La lucha, como ocurre desde siempre, sigue encabezada por las asociaciones de consumidores, que no obstante las limitaciones de todo tipo que deben sortear para subsistir, a través de diferentes iniciativas y de las acciones judiciales colectivas, en algunos casos han logrado revertir conductas ilícitas. Pero no podremos equilibrar aquella vulnerabilidad con la participación de sólo uno de los actores obligados. Deben comprometerse las autoridades políticas, pero también el Ministerio Público, los Defensores del Pueblo, los Jueces, los Legisladores, las Universidades, los medios de comunicación y las propias empresas; sí, las propias empresas deben entender que es mucho más efectivo “fidelizar” a sus “clientes” mediante el buen trato y la transparencia, que retenerla mediante la trampa publicitaria o el abuso de la letra chica de los contratos.
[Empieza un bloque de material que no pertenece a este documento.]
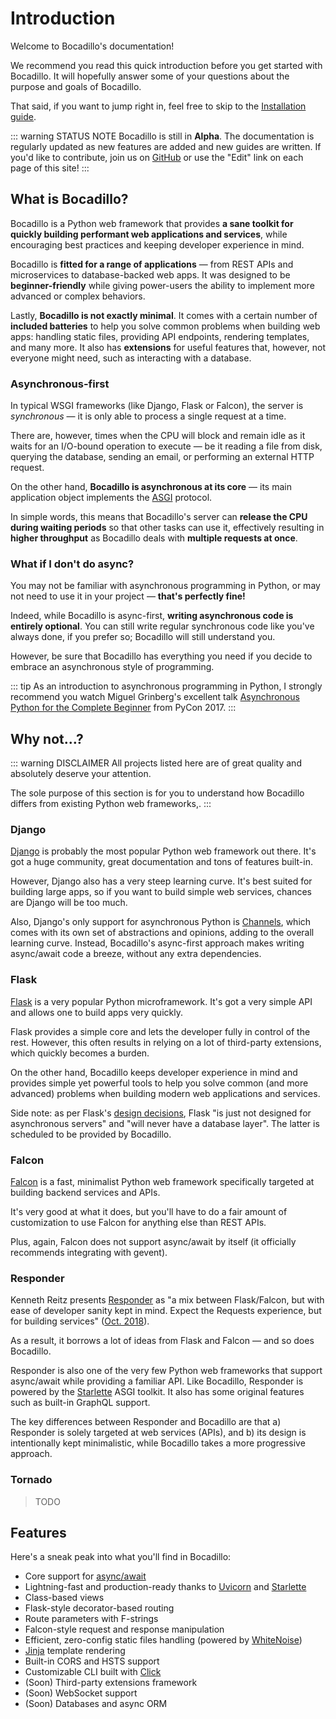 # Introduction

Welcome to Bocadillo's documentation!

We recommend you read this quick introduction before you get started with Bocadillo. It will hopefully answer some of your questions about the purpose and goals of Bocadillo.
 
That said, if you want to jump right in, feel free to skip to the [Installation guide](installation.md).

::: warning STATUS NOTE
Bocadillo is still in **Alpha**. The documentation is regularly updated as new features are added and new guides are written. If you'd like to contribute, join us on [GitHub](https:github.com/bocadilloproject/bocadillo) or use the "Edit" link on each page of this site!
:::

## What is Bocadillo?

Bocadillo is a Python web framework that provides **a sane toolkit for quickly building performant web applications and services**, while encouraging best practices and keeping developer experience in mind.

Bocadillo is **fitted for a range of applications** — from REST APIs and microservices to database-backed web apps. It was designed to be **beginner-friendly** while giving power-users the ability to implement more advanced or complex behaviors.

Lastly, **Bocadillo is not exactly minimal**. It comes with a certain number of **included batteries** to help you solve common problems when building web apps: handling static files, providing API endpoints, rendering templates, and many more. It also has **extensions** for useful features that, however, not everyone might need, such as interacting with a database.

### Asynchronous-first

In typical WSGI frameworks (like Django, Flask or Falcon), the server is *synchronous* — it is only able to process a single request at a time.

There are, however, times when the CPU will block and remain idle as it waits for an I/O-bound operation to execute — be it reading a file from disk, querying the database, sending an email, or performing an external HTTP request.

On the other hand, **Bocadillo is asynchronous at its core** — its main application object implements the [ASGI] protocol.

In simple words, this means that Bocadillo's server can **release the CPU during waiting periods** so that other tasks can use it, effectively resulting in **higher throughput** as Bocadillo deals with **multiple requests at once**.

<!-- Include a sequence diagram of WSGI vs ASGI -->

### What if I don't do async?

You may not be familiar with asynchronous programming in Python, or may not need to use it in your project — **that's perfectly fine!**

Indeed, while Bocadillo is async-first, **writing asynchronous code is entirely optional**. You can still write regular synchronous code like you've always done, if you prefer so; Bocadillo will still understand you.

However, be sure that Bocadillo has everything you need if you decide to embrace an asynchronous style of programming.

::: tip
As an introduction to asynchronous programming in Python, I strongly recommend you watch Miguel Grinberg's excellent talk [Asynchronous Python for the Complete Beginner](https://www.youtube.com/watch?v=iG6fr81xHKA) from PyCon 2017.
:::

## Why not…?

::: warning DISCLAIMER
All projects listed here are of great quality and absolutely deserve your attention.

The sole purpose of this section is for you to understand how Bocadillo differs from existing Python web frameworks,.
:::

### Django

[Django] is probably the most popular Python web framework out there. It's got a huge community, great documentation and tons of features built-in.

However, Django also has a very steep learning curve. It's best suited for building large apps, so if you want to build simple web services, chances are Django will be too much.

Also, Django's only support for asynchronous Python is [Channels], which comes with its own set of abstractions and opinions, adding to the overall learning curve. Instead, Bocadillo's async-first approach makes writing async/await code a breeze, without any extra dependencies.

### Flask

[Flask] is a very popular Python microframework. It's got a very simple API and allows one to build apps very quickly.

Flask provides a simple core and lets the developer fully in control of the rest. However, this often results in relying on a lot of third-party extensions, which quickly becomes a burden.

On the other hand, Bocadillo keeps developer experience in mind and provides simple yet powerful tools to help you solve common (and more advanced) problems when building modern web applications and services.

Side note: as per Flask's [design decisions](http://flask.pocoo.org/docs/1.0/design/#design-decisions-in-flask), Flask "is just not designed for asynchronous servers" and "will never have a database layer". The latter is scheduled to be provided by Bocadillo.

### Falcon

[Falcon] is a fast, minimalist Python web framework specifically targeted at building backend services and APIs.

It's very good at what it does, but you'll have to do a fair amount of customization to use Falcon for anything else than REST APIs.

Plus, again, Falcon does not support async/await by itself (it officially recommends integrating with gevent).

### Responder

Kenneth Reitz presents [Responder] as "a mix between Flask/Falcon, but with ease of developer sanity kept in mind. Expect the Requests experience, but for building services" ([Oct. 2018](https://twitter.com/kennethreitz/status/1050723571004309505)).

As a result, it borrows a lot of ideas from Flask and Falcon — and so does Bocadillo.

Responder is also one of the very few Python web frameworks that support async/await while providing a familiar API. Like Bocadillo, Responder is powered by the [Starlette] ASGI toolkit. It also has some original features such as built-in GraphQL support.

The key differences between Responder and Bocadillo are that a) Responder is solely targeted at web services (APIs), and b) its design is intentionally kept minimalistic, while Bocadillo takes a more progressive approach.

### Tornado

> TODO

## Features

Here's a sneak peak into what you'll find in Bocadillo:

- Core support for [async/await](https://docs.python.org/3/library/asyncio-task.html)
- Lightning-fast and production-ready thanks to [Uvicorn] and [Starlette]
- Class-based views
- Flask-style decorator-based routing
- Route parameters with F-strings
- Falcon-style request and response manipulation
- Efficient, zero-config static files handling (powered by [WhiteNoise])
- [Jinja] template rendering
- Built-in CORS and HSTS support
- Customizable CLI built with [Click]
- (Soon) Third-party extensions framework
- (Soon) WebSocket support
- (Soon) Databases and async ORM

[ASGI]: https://asgi.readthedocs.io
[Django]: https://www.djangoproject.com
[Channels]: https://channels.readthedocs.io
[Flask]: http://flask.pocoo.org
[Falcon]: https://falconframework.org
[Responder]: http://python-responder.org/en/latest/
[Starlette]: https://www.starlette.io
[Uvicorn]: https://www.uvicorn.org
[WhiteNoise]: http://whitenoise.evans.io
[Jinja]: http://jinja.pocoo.org
[Click]: https://click.palletsprojects.com
[Orator]: https://orator-orm.com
Podríamos hablar de tarifas de servicios públicos. O seguir enumerando algunas otras involuciones, que bien pueden ser parte de la saga de regresiones iniciada con la ley de promulgación del Código Civil y Comercial de la Nación (Ley 26.994), que en su Anexo II también nos metió la mano en el bolsillo a todos los consumidores, reduciendo el plazo de prescripción a favor de las empresas (de las compañías de seguros, fundamentalmente) y confinando al “by stander” únicamente al ámbito de las prácticas comerciales. Pero no nos impacientemos, el año recién comienza.
Es bastante difícil, después de lo anterior, terminar con un mensaje esperanzador. Pero tal vez todo lo dicho sirva para pensar que las regresiones con las que se trata de desarticular o desnaturalizar la legislación protectoria, con la anuencia en muchos casos del propio estado responsable de su aplicación, es la muestra de que el sistema todavía está vivo. Vivo está el Derecho del Consumidor en su esencia tutelar, afortunadamente anclada en el artículo 42 de la Constitución Nacional, y también, según quienes lo vemos como un instrumento de equidad social y de acceso bienes esenciales y no como una mera norma de control del mercado, apuntalado también por los Tratados de Derechos Humanos del artículo 75 inciso 22. Allí residen nuestras esperanzas, y también nuestras fuerzas, para seguir reclamando una sociedad de consumo que respete la dignidad de todas las personas.